2. A method in accordance with claim 1 wherein said step of
directing airflow into the combustor further comprises the step of
injecting fuel radially outward from an annular fuel manifold
positioned between the main mixer and the pilot mixer.
3. A method in accordance with claim 1 wherein said step of
directing airflow into the combustor further comprises the step of
swirling airflow within the main mixer with an axial swirler prior
to swirling the airflow with at least one of a conical swirler and
a cyclone swirler.
4. A method in accordance with claim 1 wherein at least one of the
main mixer conical swirler and the main mixer cyclone swirler
includes a first set of swirling vanes and a second set of swirling
vanes, said step of step of directing airflow into the combustor
further comprises the step of directing airflow through the main
mixer to swirl a portion of the airflow with the first set of
swirling vanes and to swirl a portion of the airflow with the
second set of swirling vanes.
5. A method in accordance with claim 4 wherein said step of
directing airflow through the main mixer to swirl a portion of the
airflow further comprises the step of swirling the airflow in the
direction with the first and second sets of swirling vanes.

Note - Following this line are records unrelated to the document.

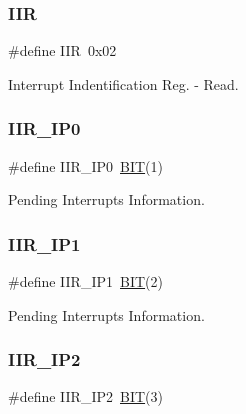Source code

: \subsubsection{\texorpdfstring{I\+IR}{IIR}}
{\footnotesize\ttfamily \#define I\+IR~0x02}



Interrupt Indentification Reg. -\/ Read. 

\hypertarget{group___serial_ga404030d0e2acaec8bd39b8a9b01daf83}{}\label{group___serial_ga404030d0e2acaec8bd39b8a9b01daf83} 
\subsubsection{\texorpdfstring{I\+I\+R\+\_\+\+I\+P0}{IIR\_IP0}}
{\footnotesize\ttfamily \#define I\+I\+R\+\_\+\+I\+P0~\hyperlink{group___serial_ga3a8ea58898cb58fc96013383d39f482c}{B\+IT}(1)}



Pending Interrupts Information. 

\hypertarget{group___serial_ga25fc1de85f4df9dc8249e52bdc25f73d}{}\label{group___serial_ga25fc1de85f4df9dc8249e52bdc25f73d} 
\subsubsection{\texorpdfstring{I\+I\+R\+\_\+\+I\+P1}{IIR\_IP1}}
{\footnotesize\ttfamily \#define I\+I\+R\+\_\+\+I\+P1~\hyperlink{group___serial_ga3a8ea58898cb58fc96013383d39f482c}{B\+IT}(2)}



Pending Interrupts Information. 

\hypertarget{group___serial_ga62a27224c8cece6052419d605737fd1e}{}\label{group___serial_ga62a27224c8cece6052419d605737fd1e} 
\subsubsection{\texorpdfstring{I\+I\+R\+\_\+\+I\+P2}{IIR\_IP2}}
{\footnotesize\ttfamily \#define I\+I\+R\+\_\+\+I\+P2~\hyperlink{group___serial_ga3a8ea58898cb58fc96013383d39f482c}{B\+IT}(3)}



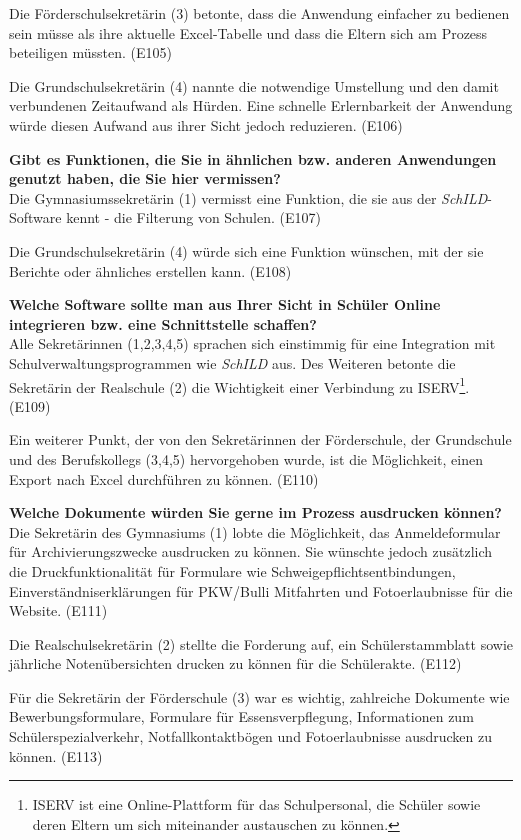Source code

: Die Förderschulsekretärin (3) betonte, dass die Anwendung einfacher zu bedienen sein müsse als ihre aktuelle Excel-Tabelle und dass die Eltern sich am Prozess beteiligen müssten. (E105)

Die Grundschulsekretärin (4) nannte die notwendige Umstellung und den damit verbundenen Zeitaufwand als Hürden. Eine schnelle Erlernbarkeit der Anwendung würde diesen Aufwand aus ihrer Sicht jedoch reduzieren. (E106)

\textbf{Gibt es Funktionen, die Sie in ähnlichen bzw. anderen Anwendungen genutzt haben, die Sie hier vermissen?}\\
Die Gymnasiumssekretärin (1) vermisst eine Funktion, die sie aus der \textit{SchILD}-Software kennt - die Filterung von Schulen. (E107)

Die Grundschulsekretärin (4) würde sich eine Funktion wünschen, mit der sie Berichte oder ähnliches erstellen kann. (E108)

\textbf{Welche Software sollte man aus Ihrer Sicht in Schüler Online integrieren bzw. eine Schnittstelle schaffen?}\\
Alle Sekretärinnen (1,2,3,4,5) sprachen sich einstimmig für eine Integration mit Schulverwaltungsprogrammen wie \textit{SchILD} aus. Des Weiteren betonte die Sekretärin der Realschule (2) die Wichtigkeit einer Verbindung zu ISERV\footnote{ISERV ist eine Online-Plattform für das Schulpersonal, die Schüler sowie deren Eltern um sich miteinander austauschen zu können.}. (E109)

Ein weiterer Punkt, der von den Sekretärinnen der Förderschule, der Grundschule und des Berufskollegs (3,4,5) hervorgehoben wurde, ist die Möglichkeit, einen Export nach Excel durchführen zu können. (E110)

\textbf{Welche Dokumente würden Sie gerne im Prozess ausdrucken können?}\\
Die Sekretärin des Gymnasiums (1) lobte die Möglichkeit, das Anmeldeformular für Archivierungszwecke ausdrucken zu können. Sie wünschte jedoch zusätzlich die Druckfunktionalität für Formulare wie Schweigepflichtsentbindungen, Einverständniserklärungen für PKW/Bulli Mitfahrten und Fotoerlaubnisse für die Website. (E111)

Die Realschulsekretärin (2) stellte die Forderung auf, ein Schülerstammblatt sowie jährliche Notenübersichten drucken zu können für die Schülerakte. (E112)

Für die Sekretärin der Förderschule (3) war es wichtig, zahlreiche Dokumente wie Bewerbungsformulare, Formulare für Essensverpflegung, Informationen zum Schülerspezialverkehr, Notfallkontaktbögen und Fotoerlaubnisse ausdrucken zu können. (E113)

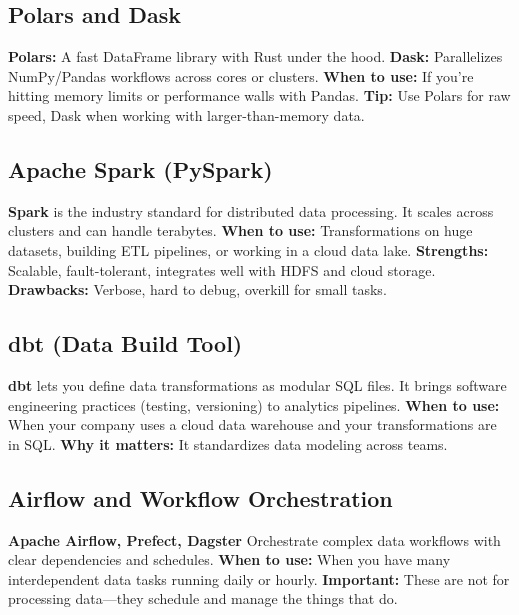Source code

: \documentclass[12pt,openany, draft]{book}
\begin{document}
\subsection*{Polars and Dask}

\textbf{Polars:} A fast DataFrame library with Rust under the hood. \newline
\textbf{Dask:} Parallelizes NumPy/Pandas workflows across cores or clusters. \newline
\textbf{When to use:} If you're hitting memory limits or performance walls with Pandas. \newline
\textbf{Tip:} Use Polars for raw speed, Dask when working with larger-than-memory data.

\subsection*{Apache Spark (PySpark)}

\textbf{Spark} is the industry standard for distributed data processing. It scales across clusters and can handle terabytes. \newline
\textbf{When to use:} Transformations on huge datasets, building ETL pipelines, or working in a cloud data lake. \newline
\textbf{Strengths:} Scalable, fault-tolerant, integrates well with HDFS and cloud storage. \newline
\textbf{Drawbacks:} Verbose, hard to debug, overkill for small tasks.

\subsection*{dbt (Data Build Tool)}

\textbf{dbt} lets you define data transformations as modular SQL files. It brings software engineering practices (testing, versioning) to analytics pipelines. \newline
\textbf{When to use:} When your company uses a cloud data warehouse and your transformations are in SQL. \newline
\textbf{Why it matters:} It standardizes data modeling across teams.

\subsection*{Airflow and Workflow Orchestration}

\textbf{Apache Airflow, Prefect, Dagster} \newline
Orchestrate complex data workflows with clear dependencies and schedules. \newline
\textbf{When to use:} When you have many interdependent data tasks running daily or hourly. \newline
\textbf{Important:} These are not for processing data—they schedule and manage the things that do.
\end{document}

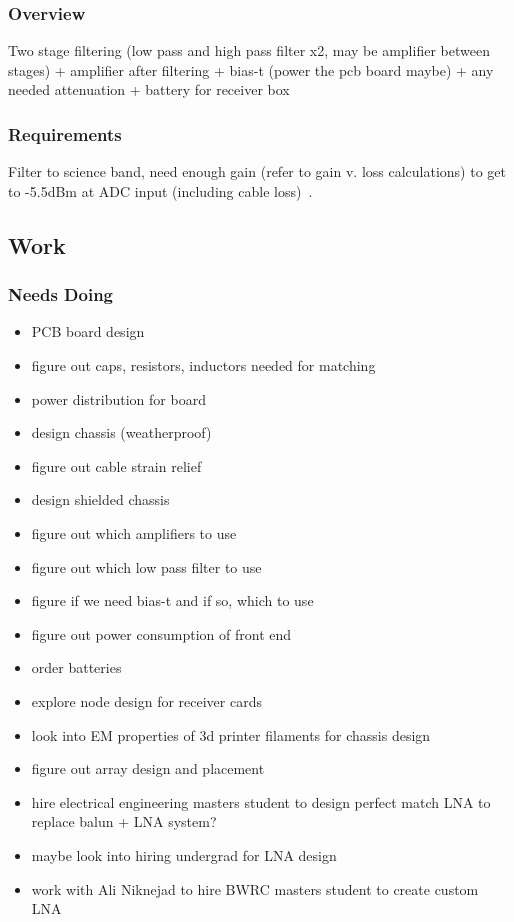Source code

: \documentclass[11pt]{report}
\begin{document}
\subsubsection{Overview}

Two stage filtering (low pass and high pass filter x2, may be amplifier between 
stages) + amplifier after filtering + bias-t (power the pcb board maybe) + any 
needed attenuation + battery for receiver box

\subsubsection{Requirements}

Filter to science band, need enough gain (refer to gain v. loss calculations) 
to get to -5.5dBm at ADC input (including cable loss)~\citep{day2016}.

\subsection{Work}

\subsubsection{Needs Doing}
\begin{itemize}
 \item PCB board design
 \item figure out caps, resistors, inductors needed for matching
 \item power distribution for board
 \item design chassis (weatherproof)
 \item figure out cable strain relief
 \item design shielded chassis
 \item figure out which amplifiers to use
 \item figure out which low pass filter to use
 \item figure if we need bias-t and if so, which to use
 \item figure out power consumption of front end
 \item order batteries
 \item explore node design for receiver cards
 \item look into EM properties of 3d printer filaments for chassis design
 \item figure out array design and placement
 \item hire electrical engineering masters student to design perfect match LNA 
  to replace balun + LNA system?
 \item maybe look into hiring undergrad for LNA design
 \item work with Ali Niknejad to hire BWRC masters student to create custom LNA
\end{itemize}
\end{document}
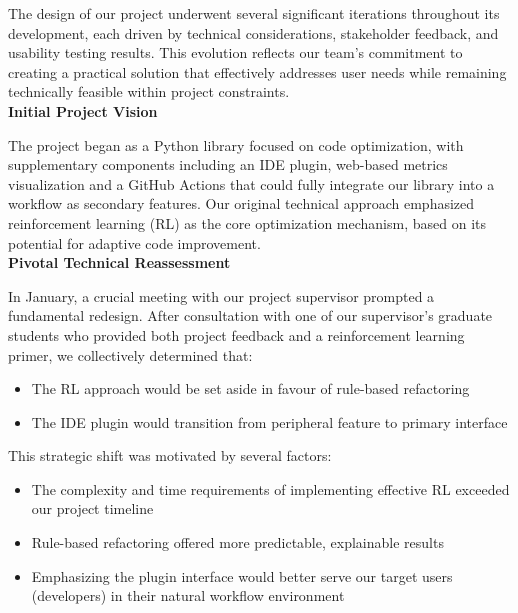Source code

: \documentclass{article}
\begin{document}

The design of our project underwent several significant iterations throughout its development, each driven by technical considerations, stakeholder feedback, and usability testing results. This evolution reflects our team's commitment to creating a practical solution that effectively addresses user needs while remaining technically feasible within project constraints.\\


\noindent \textbf{Initial Project Vision}

\noindent
The project began as a Python library focused on code optimization, with supplementary components including an IDE plugin, web-based metrics visualization and a GitHub Actions that could fully integrate our library into a workflow as secondary features. Our original technical approach emphasized reinforcement learning (RL) as the core optimization mechanism, based on its potential for adaptive code improvement.\\


\noindent \textbf{Pivotal Technical Reassessment}

\noindent
In January, a crucial meeting with our project supervisor prompted a fundamental redesign. After consultation with one of our supervisor's graduate students who provided both project feedback and a reinforcement learning primer, we collectively determined that:

\begin{itemize}
    \item The RL approach would be set aside in favour of rule-based refactoring
    \item The IDE plugin would transition from peripheral feature to primary interface
\end{itemize}

This strategic shift was motivated by several factors:
\begin{itemize}
    \item The complexity and time requirements of implementing effective RL exceeded our project timeline
    \item Rule-based refactoring offered more predictable, explainable results
    \item Emphasizing the plugin interface would better serve our target users (developers) in their natural workflow environment
\end{itemize}
\end{document}
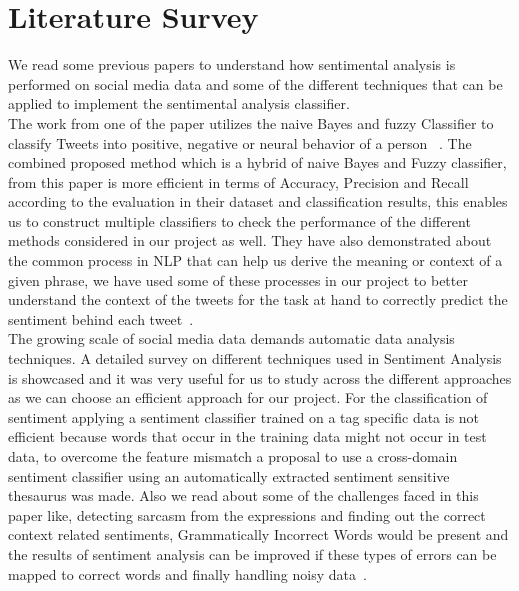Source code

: \section{Literature Survey}
We read some previous papers to understand how sentimental analysis is 
performed on social media data and some of the different techniques that can be 
applied to implement the sentimental analysis classifier.\\

The work from one of the paper utilizes the naive Bayes and fuzzy Classifier to 
classify Tweets into positive, negative or neural behavior of a person ~\cite{hid-sp18-418-fuzzy-naive}. 
The combined proposed method which is a hybrid of naive Bayes and Fuzzy classifier, 
from this paper is more efficient in terms of Accuracy, Precision and Recall according 
to the evaluation in their dataset and classification results, this enables us to construct 
multiple classifiers to check the performance of the different methods 
considered in our project as well. They have also demonstrated about the common 
process in NLP that can help us derive the meaning or context of a given phrase, 
we have used some of these processes in our project to better understand the 
context of the tweets for the task at hand to correctly predict the sentiment 
behind each tweet~\cite{hid-sp18-418-fuzzy-naive}.\\ 
 
The growing scale of social media data demands automatic data analysis techniques. 
A detailed survey on different techniques used in Sentiment Analysis is showcased 
and it was very useful for us to study across the different approaches as we can 
choose an efficient approach for our project. For the classification of sentiment 
applying a sentiment classifier trained on a tag specific data is not efficient 
because words that occur in the training data might not occur in test data, to 
overcome the feature mismatch a proposal to use a cross-domain sentiment classifier 
using an automatically extracted sentiment sensitive thesaurus was made. Also we 
read about some of the challenges faced in this paper like, detecting sarcasm from 
the expressions and finding out the correct context related sentiments, Grammatically 
Incorrect Words would be present and the results of sentiment analysis can be improved 
if these types of errors can be mapped to correct words and finally handling noisy 
data~\cite{hid-sp18-418-sentimental-analysis}. 


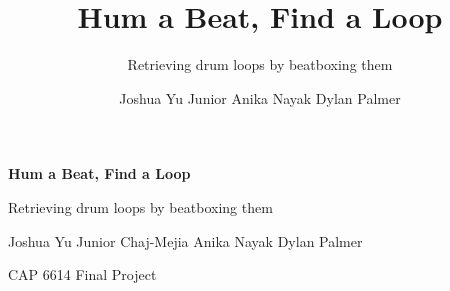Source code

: \documentclass[aspectratio=169,11pt]{beamer}
\title{Hum a Beat, Find a Loop}
\subtitle{Retrieving drum loops by beatboxing them}
\author{Joshua Yu \quad Junior \quad Anika Nayak \quad Dylan Palmer}
\date{}
\begin{document}
{

\begin{frame}[plain]
    \centering

    \vspace*{1.5cm}

    {\fontsize{31}{36}\selectfont\bfseries
    Hum a Beat, Find a Loop
    \par}

    \vspace{0.15cm}

    {\fontsize{20}{25}\selectfont
    Retrieving drum loops by beatboxing them
    \par}

    \vspace{0.65cm}

    {\fontsize{13}{16}\selectfont
    Joshua Yu \quad
    Junior Chaj-Mejia \quad
    Anika Nayak \quad
    Dylan Palmer
    \par}

    \vspace{0.25cm}

    {\fontsize{11}{14}\selectfont\color{gray}
    CAP 6614 Final Project
    \par}

    \vfill
\end{frame}
}






\end{document}

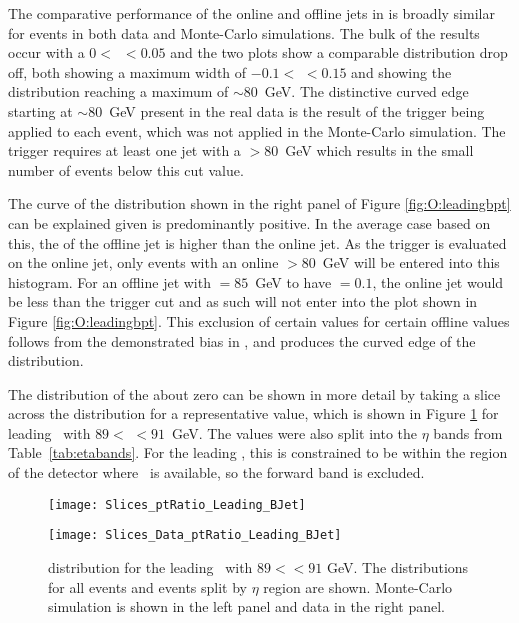 		\newpage
		The comparative performance of the online and offline jets in \pt is broadly similar for events in both data and Monte-Carlo simulations. The bulk of the results occur with a $0<$~\dptpt$<0.05$ and the two plots show a comparable distribution drop off, both showing a maximum \dptpt width of $-0.1 <$ \dptpt$<0.15$ and showing the \pt distribution reaching a maximum of $\sim80$~GeV. The distinctive curved edge starting at \pt$\sim80$~GeV present in the real data is the result of the trigger being applied to each event, which was not applied in the Monte-Carlo simulation. The trigger requires at least one jet with a \pt$>80$~GeV which results in the small number of events below this cut value.

		The curve of the distribution shown in the right panel of Figure \ref{fig:O:leadingbpt} can be explained given \dptpt is predominantly positive. In the average case based on this, the \pt of the offline jet is higher than the online jet. As the trigger is evaluated on the online jet, only events with an online \pt$>80$~GeV will be entered into this histogram. For an offline jet with \pt$=85$~GeV to have \dptpt$=0.1$, the online jet would be less than the trigger \pt cut and as such will not enter into the plot shown in Figure \ref{fig:O:leadingbpt}. This exclusion of certain \dptpt values for certain offline \pt values follows from the demonstrated bias in \dptpt, and produces the curved edge of the distribution.

		The distribution of the \dptpt about zero can be shown in more detail by taking a slice across the distribution for a representative \pt value, which is shown in Figure \ref{fig:O:leadingbptslice} for leading \bjets\ with $89<$ \pt$<91$~GeV. The \dptpt values were also split into the $\eta$ bands from Table~\ref{tab:etabands}. For the leading \bjet, this is constrained to be within the region of the detector where \btag\, is available, so the forward band is excluded.

		\begin{figure}[h]
			\centering

			\begin{minipage}[h]{0.48\linewidth}
				\texttt{[image: Slices\_ptRatio\_Leading\_BJet]}
			\end{minipage}
			\quad
			\begin{minipage}[h]{0.48\linewidth}
				\texttt{[image: Slices\_Data\_ptRatio\_Leading\_BJet]}
			\end{minipage}
			\caption[\dptpt distribution for leading \bjets\ with $89<$\pt$<91$ in data and Monte-Carlo simulations]{\dptpt distribution for the leading \bjet\ with $89<$\pt$<91$ GeV. The distributions for all events and events split by $\eta$ region are shown. Monte-Carlo simulation is shown in the left panel and data in the right panel.}
			\label{fig:O:leadingbptslice}
		\end{figure}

6. A method in accordance with claim 4 wherein said step of
directing airflow through the main mixer to swirl a portion of the
airflow further comprises the step of swirling the airflow in a
first direction with the first set of swirling vanes, and in a
second direction that is opposite the first direction with the
second set of swirling vanes.
7. A combustor for a gas turbine comprising: a pilot mixer
comprising an air splitter, a pilot fuel nozzle, and a plurality of
axial air swirlers upstream from said pilot fuel nozzle, said air
splitter downstream from said pilot fuel nozzle, said air swirlers
radially outward from and concentrically mounted with respect to
said pilot fuel nozzle; and a main mixer radially outward from and
concentrically aligned with respect to said pilot mixer, said main
mixer comprising a plurality of fuel injection ports and a swirler
comprising at least one of a conical air swirler and a cyclone air
swirler, said main mixer swirler upstream from said main mixer fuel
injection ports.
8. A combustor in accordance with claim 7 further comprising an
annular fuel manifold between said pilot mixer and main mixer, said
fuel manifold comprising a radially inner surface and a radially
outer surface, said main mixer fuel injection ports configured to
inject fuel radially outward from said fuel manifold radially outer
surface.
9. A combustor in accordance with claim 7 wherein said main mixer
further comprises an axial swirler.
10. A combustor in accordance with claim 9 wherein said main mixer
axial swirler upstream from at least one of said conical air
swirler and said cyclone air swirler.
11. A combustor in accordance with claim 7 wherein said at least
one of a conical air swirler and a cyclone air swirler comprises
first swirling vanes and second swirling vanes, said first swirling
vanes configured to swirl air in a first direction, said second
swirling vanes configured to swirl air in a second direction.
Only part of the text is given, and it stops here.